[Bioclusters] Clusters for bioinformatics... Some numbers or statistics?

Ivo Grosse grosse@cshl.org
Thu, 30 Aug 2001 22:24:13 -0400


Part II ... more questions ...


> My problems with the NOW approach have little to do with power and more 
> to do with (a) unpredictable available CPU power 

What do you mean by that?

Do you mean that the foreground user may steel all the CPU power from 
the background process once in a while?  Does that have any negative 
effect on the background job (other than steeling some time) if the 
backround code is not parallel?


> and (b) non-trivial 
> administrative burden 

That is a VERY important point, at least for us!!!

In which sense is the administration of a network of, say, 20 machines 
harder than the administration of a cluster of, say, 20 nodes?

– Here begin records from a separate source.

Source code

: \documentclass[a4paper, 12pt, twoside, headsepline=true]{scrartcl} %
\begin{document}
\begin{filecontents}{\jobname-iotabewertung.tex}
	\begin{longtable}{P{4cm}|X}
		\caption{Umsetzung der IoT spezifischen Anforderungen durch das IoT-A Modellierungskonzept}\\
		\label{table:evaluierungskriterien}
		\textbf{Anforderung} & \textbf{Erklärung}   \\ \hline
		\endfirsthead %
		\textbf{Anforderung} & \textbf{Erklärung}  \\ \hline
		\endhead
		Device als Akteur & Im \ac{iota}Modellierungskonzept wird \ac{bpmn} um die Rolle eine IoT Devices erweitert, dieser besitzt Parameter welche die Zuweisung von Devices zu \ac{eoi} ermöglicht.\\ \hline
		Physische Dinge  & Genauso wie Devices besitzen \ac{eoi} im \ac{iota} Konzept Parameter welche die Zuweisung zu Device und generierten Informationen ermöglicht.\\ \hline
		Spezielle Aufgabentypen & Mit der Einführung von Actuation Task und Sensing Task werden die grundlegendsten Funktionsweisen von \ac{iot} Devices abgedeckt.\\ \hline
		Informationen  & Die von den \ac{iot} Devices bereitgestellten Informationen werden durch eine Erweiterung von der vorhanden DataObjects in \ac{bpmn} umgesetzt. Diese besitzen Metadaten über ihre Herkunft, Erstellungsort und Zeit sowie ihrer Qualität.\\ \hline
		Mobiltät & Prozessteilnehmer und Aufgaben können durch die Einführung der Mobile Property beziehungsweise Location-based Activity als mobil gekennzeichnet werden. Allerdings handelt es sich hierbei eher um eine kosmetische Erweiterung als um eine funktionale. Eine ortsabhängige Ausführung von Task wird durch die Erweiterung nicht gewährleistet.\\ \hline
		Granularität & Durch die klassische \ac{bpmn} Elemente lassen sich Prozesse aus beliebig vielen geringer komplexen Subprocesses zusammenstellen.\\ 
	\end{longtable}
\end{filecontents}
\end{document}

Just to give you an idea of how inexperienced an naive I am: I thought 
setting up a beowulf cluster with all the special cluster software and 
Mosix on top and whatever else would be some extra work, making the 
total installation and administration work *harder* and not *easier*?

Even worse: given the fact that we have to administer our 20 machines 
anyway (A), how could the extra installation and administration of a 
cluster (B) make the total installation and administration time (A+B) 
smaller than (A)?


> network or intranet. It may work nice in a lab, department or workgroup 
> but can quickly get hairy in a building, campus or enterprise.

Okay, this sounds encouraging ... so you think for a cluster of less 
than 20 machines, all in our building, all attached to the same 
network, all under our control, all being sysadmin-ed by us anyway, ... 
a "NOW" (as opposed to a separate cluster) would perhaps make some 
sense?


> o _many_ life science applications are rate limited by I/O throughput 
> and the way they get their data is via the network. This means that the 
> performance of your NOW system is going to be dependent on the speed and 
> uptime of the regular internal intranet. All it takes is the start of 
> your IT group's backup server or a couple of porn-downloadin', 
> net-radio-listenin' people to trash your network performance. 

Very good point!  Could that problem be circumvented by storing the 
data on the local hard disks rather than fetching it over the net?


> network performance can do much more than slow a system down; it can 
> cause jobs & data to disappear and other nastyness.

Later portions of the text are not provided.